By Justin Chapman, Pasadena Weekly, 1/12/2012

Money is tight these days, and gym membership fees can be expensive. If you belong to a gym and don’t go there to work out multiple times a week, you could be paying more than you should.  
Many people don’t want to go to a gym for several reasons. Maybe they’re uncomfortable and feel out of their element — they’re not for everyone. But that’s no excuse not to live up to your New Year’s resolution of getting in shape.
There are plenty of exercises and stretches anyone can do at home on a daily basis. But the first and most important step is motivation, which is essentially part of what people are paying for at a gym. At-home fitness starts with changing daily routines, so that working out becomes as natural as taking a shower. Even if you have a gym membership it’s important not to let yourself go when you don’t attend. Here are some tips from both gym-goers and those who prefer to exercise at home.
First, how do you get motivated to make such a seemingly big change in your life? 
Rewarding yourself after a rigorous workout can be one way to get this process started. It doesn’t have to be something extravagant. In fact, it should be something small but meaningful that you enjoy and  deprive yourself of if you don’t follow through one day. This can be different for everyone.
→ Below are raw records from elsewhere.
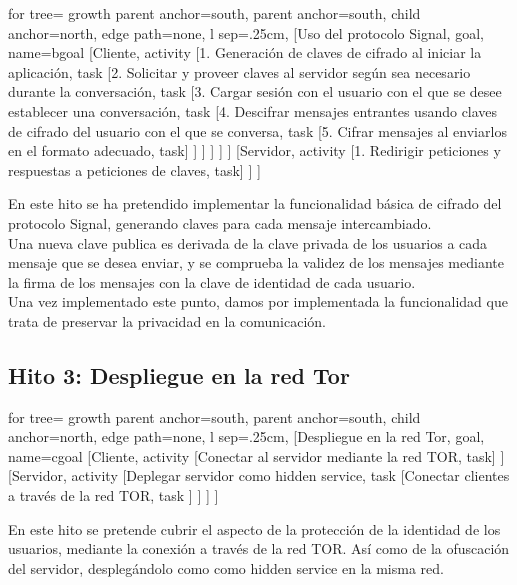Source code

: \begin{adjustbox}{margin=2.5ex 5ex 2.5ex 2.5ex,center}
	\begin{forest} for tree={
			growth parent anchor=south,
			parent anchor=south,
			child anchor=north,
			edge path={none}, 
			l sep=.25cm,
	}   
	[Uso del protocolo Signal, goal, name=bgoal
		[Cliente, activity
		[1. Generación de claves de cifrado al iniciar la aplicación, task
		[2. Solicitar y proveer claves al servidor según sea necesario durante la conversación, task
		[3. Cargar sesión con el usuario con el que se desee establecer una conversación, task
		[4. Descifrar mensajes entrantes usando claves de cifrado del usuario con el que se conversa, task
		[5. Cifrar mensajes al enviarlos\, en el formato adecuado, task] ] ] ] ] ]
		[Servidor, activity
		[1. Redirigir peticiones y respuestas a peticiones de claves, task] ] ] 
	\end{forest}
\end{adjustbox}

En este hito se ha pretendido implementar la funcionalidad básica de cifrado del protocolo Signal, generando claves para cada mensaje intercambiado. \\
Una nueva clave publica es derivada de la clave privada de los usuarios a cada mensaje que se desea enviar, y se comprueba la validez de los mensajes mediante la firma de los mensajes con la clave de identidad de cada usuario. \\ 
Una vez implementado este punto, damos por implementada la funcionalidad que trata de preservar la privacidad en la comunicación. \\ 

\subsection{Hito 3: Despliegue en la red Tor}
\begin{adjustbox}{margin=2.5ex 5ex 2.5ex 2.5ex,center}
	\begin{forest} for tree={
			growth parent anchor=south,
			parent anchor=south,
			child anchor=north,
			edge path={none}, 
			l sep=.25cm,
	}   
	[Despliegue en la red Tor, goal, name=cgoal
		[Cliente, activity
		[Conectar al servidor mediante la red TOR, task] ]
		[Servidor, activity
		[Deplegar servidor como hidden service, task
		[Conectar clientes a través de la red TOR, task ] ] ] ] 
	\end{forest}
\end{adjustbox}

En este hito se pretende cubrir el aspecto de la protección de la identidad de los usuarios, mediante la conexión a través de la red TOR. Así como de la ofuscación del servidor, desplegándolo como como hidden service en la misma red. \\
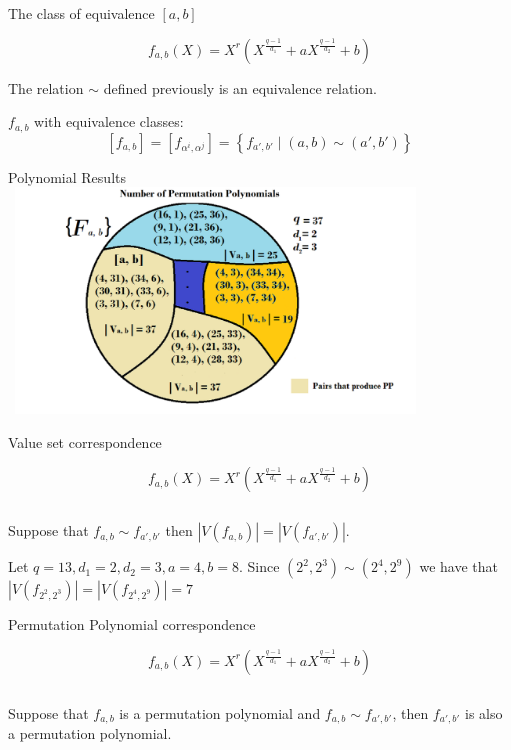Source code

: \documentclass{beamer}
\begin{document}
\begin{frame}{The class of equivalence $[a,b]$}

  {\Large $$f_{a,b}(X) = X^r(X^{\frac{q-1}{d_1}} + aX^{\frac{q-1}{d_2}} +b)$$}
  \begin{lemma}
    The relation $\sim$ defined previously is an equivalence relation.
  \end{lemma}

  {\Large $f_{a,b}$ with equivalence classes:
  $$ [f_{a,b}] = [f_{\alpha^i, \alpha^j}] = \left\{ f_{a',b'} \mid (a,b) \sim (a',b') \right\} $$}

\end{frame}

\begin{frame}{Polynomial Results}
  \includegraphics[width=11cm, height=6cm]{clases1}
\end{frame}

\begin{frame}{Value set correspondence}

  {\Large $$f_{a,b}(X) = X^r(X^{\frac{q-1}{d_1}} + aX^{\frac{q-1}{d_2}} +b)$$}

  $$$$

  \begin{theorem}

    Suppose that $f_{a, b} \sim f_{a',b'}$ then $|V(f_{a, b})| = |V(f_{a', b'})|$.

  \end{theorem}

  \begin{example}
    Let $q = 13, d_1 = 2, d_2 = 3, a = 4, b = 8$. Since $(2^2,2^3) \sim (2^4,2^9)$ we have that $|V(f_{2^2, 2^3})| = |V(f_{2^4, 2^9})| = 7$
  \end{example}

\end{frame}

\begin{frame}{Permutation Polynomial correspondence}

  {\Large $$f_{a,b}(X) = X^r(X^{\frac{q-1}{d_1}} + aX^{\frac{q-1}{d_2}} +b)$$}

  $$$$

  \begin{corollary}
    Suppose that $f_{a,b}$ is a permutation polynomial and $f_{a, b} \sim f_{a',b'}$, then $f_{a', b'}$ is also a permutation polynomial.
  \end{corollary}
\end{frame}
\end{document}
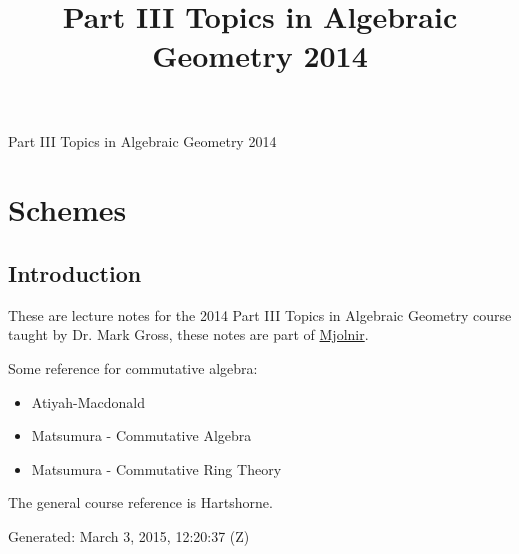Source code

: \documentclass[10pt,]{book}
\title{Part III Topics in Algebraic Geometry 2014}
\author{}
\date{}
\theoremstyle{plain}
\theoremstyle{definition}
\numberwithin{equation}{section}
\begin{document}
\frontmatter
\thispagestyle{empty}
\begin{center}
{\Huge Part III Topics in Algebraic Geometry 2014}
\end{center}\par
{}
\clearpage
\thispagestyle{empty}
\clearpage
\maketitle
\clearpage
\thispagestyle{empty}
\clearpage
\setcounter{tocdepth}{1}
\renewcommand*\contentsname{Contents}
\tableofcontents
\mainmatter
\typeout{************************************************}
\typeout{************************************************}
\chapter[Schemes]{Schemes}\label{chap-schemes}
\typeout{************************************************}
\typeout{************************************************}
\section[Introduction]{Introduction}\label{sec-introduction}
These are lecture notes for the 2014 Part III Topics in Algebraic Geometry course taught by Dr. Mark Gross, these notes are part of \href{https://alexjbest.github.io/mjolnir/}{Mjolnir}.%
\par
Some reference for commutative algebra:
          \begin{itemize}
\item{}Atiyah-Macdonald\item{}Matsumura - Commutative Algebra \item{}Matsumura - Commutative Ring Theory\end{itemize}

          The general course reference is Hartshorne.
\par

          Generated: March 3, 2015, 12:20:37 (Z)
\typeout{************************************************}
\typeout{************************************************}
\end{document}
One way to make the whole process easier is to designate a specific time each day to work out. If you have time in the morning, it can be a great way to wake up. Exercise helps relieve stress, increase energy and gets blood flowing.
Next, find a regimen that works for you. This will vary depending on your goals. If you’re trying to strengthen your legs, it can be as simple as riding a bike or going for a run. If you’re looking for an upper body workout and don’t have your own bench at home, push-ups and pull-ups always work. Start small, about 50 a day, and gradually increase the repetitions each time. This is an important rule of thumb for any exercise. 
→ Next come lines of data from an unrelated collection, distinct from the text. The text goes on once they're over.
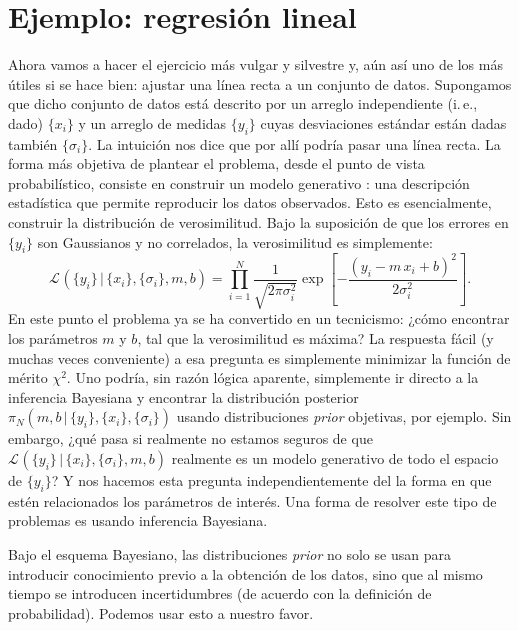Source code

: \documentclass[a4paper,twoside]{article}
\newcommand{\br}{\ensuremath{\,|\,}\xspace}
\newcommand{\pos}[2]{\ensuremath{\pi_N\left(#1\br #2\right)}\xspace}
\newcommand{\lik}[3][]{\ensuremath{\mathcal{L}_{#1}\left(#2\br #3\right)}\xspace}
\begin{document}

\section{Ejemplo: regresión lineal}
%
Ahora vamos a hacer el ejercicio más vulgar y silvestre y, aún así uno de los más útiles si se hace
bien: ajustar una línea recta a un conjunto de datos. Supongamos que dicho conjunto de datos está
descrito por un arreglo independiente (i.\,e., dado) \(\{x_i\}\) y un arreglo de medidas \(\{y_i\}\)
cuyas desviaciones estándar están dadas también \(\{\sigma_i\}\).
La intuición nos dice que por allí podría pasar una línea recta. La forma más objetiva de plantear
el problema, desde el punto de vista probabilístico, consiste en construir un modelo generativo
\citep{Hogg2010}: una descripción estadística que permite reproducir los datos observados. Esto es
esencialmente, construir la distribución de verosimilitud. Bajo la suposición de que los errores en
\(\{y_i\}\) son Gaussianos y no correlados, la verosimilitud es simplemente:
%
\[\lik{\{y_i\}}{\{x_i\},\{\sigma_i\},m,b} = \prod_{i=1}^N\frac{1}{\sqrt{2\pi\sigma_i^2}}\exp{\left[-\frac{\left(y_i-m\,x_i+b\right)^2}{2\sigma_i^2}\right]}.\]
%
En este punto el problema ya se ha convertido en un tecnicismo: ¿cómo encontrar los parámetros \(m\)
y \(b\), tal que la verosimilitud es máxima? La respuesta fácil (y muchas veces conveniente) a esa
pregunta es simplemente minimizar la función de mérito \(\chi^2\).
Uno podría, sin razón lógica aparente, simplemente ir directo a la inferencia Bayesiana y encontrar
la distribución posterior \(\pos{m,b}{\{y_i\},\{x_i\},\{\sigma_i\}}\) usando distribuciones
\emph{prior} objetivas, por ejemplo.
Sin embargo, ¿qué pasa si realmente no estamos seguros de que
\(\lik{\{y_i\}}{\{x_i\},\{\sigma_i\},m,b}\) realmente es un modelo generativo de todo el espacio de
\(\{y_i\}\)? Y nos hacemos esta pregunta independientemente del la forma en que estén relacionados
los parámetros de interés.
Una forma de resolver este tipo de problemas es usando inferencia Bayesiana.

Bajo el esquema Bayesiano, las distribuciones \emph{prior} no solo se usan para introducir
conocimiento previo a la obtención de los datos, sino que al mismo tiempo se introducen
incertidumbres (de acuerdo con la definición de probabilidad). Podemos usar esto a nuestro favor.
\end{document}
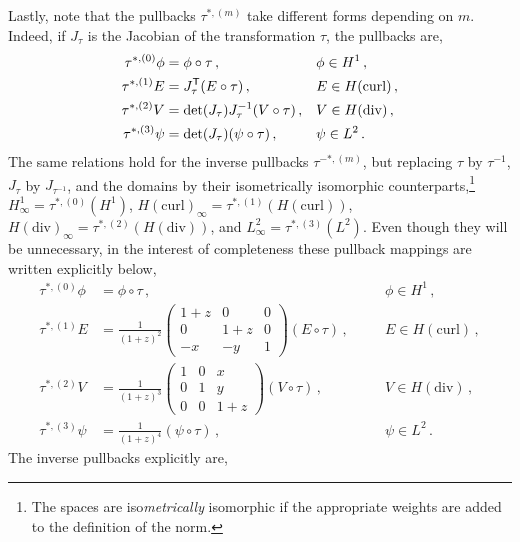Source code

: Lastly, note that the pullbacks $\tau^{*,(m)}$ take different forms depending on $m$.
Indeed, if $J_\tau$ is the Jacobian of the transformation $\tau$, the pullbacks are,
\begin{equation}
\begin{alignedat}{3}
	\tau^{*,(0)}\phi&=\phi\circ\tau\,,\quad&&\phi\in H^1\,,\\
	\tau^{*,(1)}E&=J_\tau^{\mathsf{T}}(E\circ\tau)\,,\quad && E\in H(\mathrm{curl})\,,\\
	\tau^{*,(2)}V&=\det(J_\tau)J_\tau^{-1}(V\circ\tau)\,,\quad && V\in H(\mathrm{div})\,,\\
	\tau^{*,(3)}\psi&=\det(J_\tau)(\psi\circ\tau)\,,\quad && \psi\in L^2\,.
\end{alignedat}
\label{eq:pullbacksgeneral}
\end{equation}
The same relations hold for the inverse pullbacks $\tau^{-*,(m)}$, but replacing $\tau$ by $\tau^{-1}$, $J_\tau$ by $J_{\tau^{-1}}$, and the domains by their isometrically isomorphic counterparts,\footnote{The spaces are iso\textit{metrically} isomorphic if the appropriate weights are added to the definition of the norm.} $H_\infty^1=\tau^{*,(0)}(H^1)$, $H(\mathrm{curl})_\infty=\tau^{*,(1)}(H(\mathrm{curl}))$, $H(\mathrm{div})_\infty=\tau^{*,(2)}(H(\mathrm{div}))$, and $L_\infty^2=\tau^{*,(3)}(L^2)$.
Even though they will be unnecessary, in the interest of completeness these pullback mappings are written explicitly below,
\begin{equation}
\begin{alignedat}{3}
	\tau^{*,(0)}\phi&=\phi\circ\tau\,,\quad
		&&\phi\in H^1\,,\\
	\tau^{*,(1)}E&=\frac{1}{(1+z)^2}\begin{pmatrix}1+z&0&0\\0&1+z&0\\-x&-y&1\end{pmatrix}(E\circ\tau)\,,\quad
		&& E\in H(\mathrm{curl})\,,\\
	\tau^{*,(2)}V&=\frac{1}{(1+z)^3}\begin{pmatrix}1&0&x\\0&1&y\\0&0&1+z\end{pmatrix}(V\circ\tau)\,,\quad
		&& V\in H(\mathrm{div})\,,\\
	\tau^{*,(3)}\psi&=\frac{1}{(1+z)^4}(\psi\circ\tau)\,,\quad
		&&\psi\in L^2\,.
\end{alignedat}
\label{eq:Pyramidpullbacks}
\end{equation}
The inverse pullbacks explicitly are,
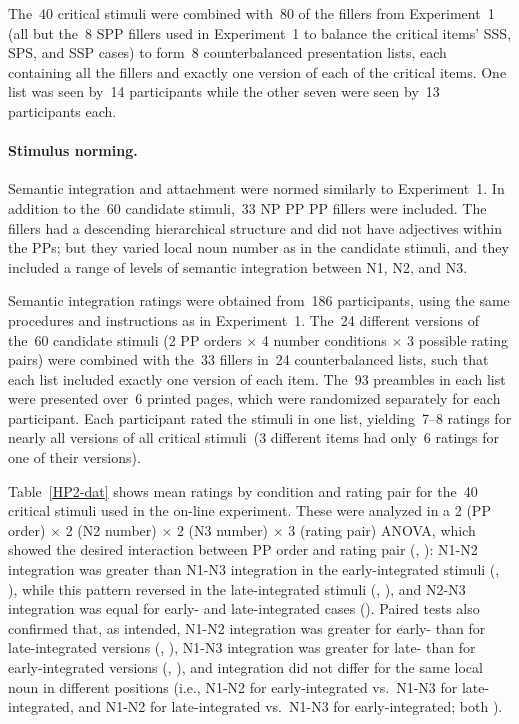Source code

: \documentclass[12pt,titlepage]{article}
\newcommand{\IGNORE}[1]{} %
\newcommand{\showp}[1]{\IGNORE{#1}} %
\begin{document}
The~40 critical stimuli were combined with~80 of the fillers from
Experiment~1 (all but the~8 SPP fillers used in Experiment~1 to balance the
critical items' SSS, SPS, and SSP cases) to form~8 counterbalanced
presentation lists, each containing all the fillers and exactly one version
of each of the critical items.  One list was seen by~14 participants while
the other seven were seen by~13 participants each.

\paragraph{Stimulus norming.} Semantic integration and attachment were
normed similarly to Experiment~1.  In addition to the~60 candidate
stimuli,~33 NP PP PP fillers were included.  The fillers had a
descending hierarchical structure and did not have adjectives within
the PPs; but they varied local noun number as in the candidate
stimuli, and they included a range of levels of semantic integration
between N1, N2, and N3.

Semantic integration ratings were obtained from~186 participants, using the
same procedures and instructions as in Experiment~1.  The~24 different
versions of the~60 candidate stimuli (2 PP orders $\times$ 4 number
conditions $\times$ 3 possible rating pairs) were combined with the~33
fillers in~24 counterbalanced lists, such that each list included exactly
one version of each item.  The~93 preambles in each list were presented
over~6 printed pages, which were randomized separately for each
participant.  Each participant rated the stimuli in one list, yielding~7--8
ratings for nearly all versions of all critical stimuli~(3 different items
had only~6 ratings for one of their versions).

Table~\ref{HP2-dat} shows mean ratings by condition and rating pair for
the~40 critical stimuli used in the on-line experiment.  These were
analyzed in a 2 (PP order) $\times$ 2 (N2 number) $\times$ 2 (N3 number)
$\times$ 3 (rating pair) ANOVA, which showed the desired interaction
between PP order and rating pair (, \showp{,
\p{001}}): N1-N2 integration was greater than N1-N3 integration in the
early-integrated stimuli (, \showp{, \p{001}}),
while this pattern reversed in the late-integrated stimuli
(, \showp{, \p{001}}), and N2-N3 integration was
equal for early- and late-integrated cases (\Fweak).  Paired tests also
confirmed that, as intended, N1-N2 integration was greater for early- than
for late-integrated versions (, \showp{,
\p{001}}), N1-N3 integration was greater for late- than for
early-integrated versions (, \showp{, \p{001}}),
and integration did not differ for the same local noun in different
positions (i.e., N1-N2 for early-integrated vs.\ N1-N3 for late-integrated,
and N1-N2 for late-integrated vs.\ N1-N3 for early-integrated; both
\Fsweak).
\end{document}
Most importantly, know your limits. Going all out the first day will leave you sore and resentful for the next couple of days. No matter what your routine, don’t forget to breathe.
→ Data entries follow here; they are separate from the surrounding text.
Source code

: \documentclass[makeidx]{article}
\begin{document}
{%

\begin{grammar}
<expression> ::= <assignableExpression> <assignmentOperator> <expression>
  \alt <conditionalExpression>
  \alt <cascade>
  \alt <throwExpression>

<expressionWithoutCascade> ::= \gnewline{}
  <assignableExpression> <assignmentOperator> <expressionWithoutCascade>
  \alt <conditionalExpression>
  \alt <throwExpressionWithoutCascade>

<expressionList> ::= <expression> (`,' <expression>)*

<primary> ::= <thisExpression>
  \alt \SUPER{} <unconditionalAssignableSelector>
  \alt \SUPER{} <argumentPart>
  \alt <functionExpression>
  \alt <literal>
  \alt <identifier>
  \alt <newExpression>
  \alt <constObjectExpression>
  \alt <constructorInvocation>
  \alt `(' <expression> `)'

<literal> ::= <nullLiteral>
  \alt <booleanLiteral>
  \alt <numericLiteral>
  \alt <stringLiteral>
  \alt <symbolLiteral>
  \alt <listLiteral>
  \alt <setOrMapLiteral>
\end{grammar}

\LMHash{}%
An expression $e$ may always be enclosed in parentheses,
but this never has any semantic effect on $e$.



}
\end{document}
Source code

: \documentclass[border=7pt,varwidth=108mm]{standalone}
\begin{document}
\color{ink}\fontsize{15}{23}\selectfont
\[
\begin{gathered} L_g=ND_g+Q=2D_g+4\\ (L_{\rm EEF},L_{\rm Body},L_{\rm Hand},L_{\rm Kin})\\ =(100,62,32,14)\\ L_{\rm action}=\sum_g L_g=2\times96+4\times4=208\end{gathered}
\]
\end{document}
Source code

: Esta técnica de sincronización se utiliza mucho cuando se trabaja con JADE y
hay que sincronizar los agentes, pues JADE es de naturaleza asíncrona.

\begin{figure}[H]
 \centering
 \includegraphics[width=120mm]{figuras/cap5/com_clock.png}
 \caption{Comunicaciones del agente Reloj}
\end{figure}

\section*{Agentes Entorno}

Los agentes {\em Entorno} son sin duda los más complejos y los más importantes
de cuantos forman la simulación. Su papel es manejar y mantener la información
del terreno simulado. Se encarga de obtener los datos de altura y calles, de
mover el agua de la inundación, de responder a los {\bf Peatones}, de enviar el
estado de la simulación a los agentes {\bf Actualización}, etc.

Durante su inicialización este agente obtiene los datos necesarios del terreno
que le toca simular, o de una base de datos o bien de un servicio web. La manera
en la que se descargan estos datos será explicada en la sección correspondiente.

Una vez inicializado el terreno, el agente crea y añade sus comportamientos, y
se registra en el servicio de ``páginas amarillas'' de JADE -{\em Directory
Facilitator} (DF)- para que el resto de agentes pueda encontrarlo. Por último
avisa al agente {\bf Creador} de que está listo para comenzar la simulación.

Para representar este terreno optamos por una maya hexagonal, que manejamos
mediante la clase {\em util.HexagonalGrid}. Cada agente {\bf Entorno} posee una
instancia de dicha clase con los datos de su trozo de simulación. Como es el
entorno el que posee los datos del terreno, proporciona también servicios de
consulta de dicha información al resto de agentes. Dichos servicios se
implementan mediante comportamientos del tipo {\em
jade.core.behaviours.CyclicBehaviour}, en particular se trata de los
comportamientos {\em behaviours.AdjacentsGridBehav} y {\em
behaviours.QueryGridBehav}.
For those who have a hectic schedule or work at a desk all day, isometric exercise is a good way to go. It’s a form of resistance training, in which one exerts force against an immovable object or holds a specific muscle in a fixed position for a given period of time. Author Tom Weede, former editor of Men’s Fitness magazine, offers a few such exercises in his new book, “The Entrepreneur Diet: The On-the-Go Plan for Fitness, Weight Loss and Healthy Living.” To work out your biceps, triceps and chest, sit upright in a chair and press your hands firmly together in front of your chest. Hold for 10 seconds, release, and repeat four times. For a midsection workout, grab the armrests or the sides of a chair and pull your stomach in as much as possible for 10 seconds, then release and repeat eight times. 
Try a variety of exercises in your weekly workout. One day focus on your legs, another day work your midsection or upper body. One infamous exercise, called “burpees,” includes a little bit of everything. Begin by running in place for about 20 seconds, bringing your knees up high. Then stand in place and stretch your arms up and down twice before dropping to the floor to do five push-ups. Repeat five to 10 times.
Like most things, the hardest part is getting started. Once you form the habit and find a routine you like, working out regularly can become something you enjoy, not dread.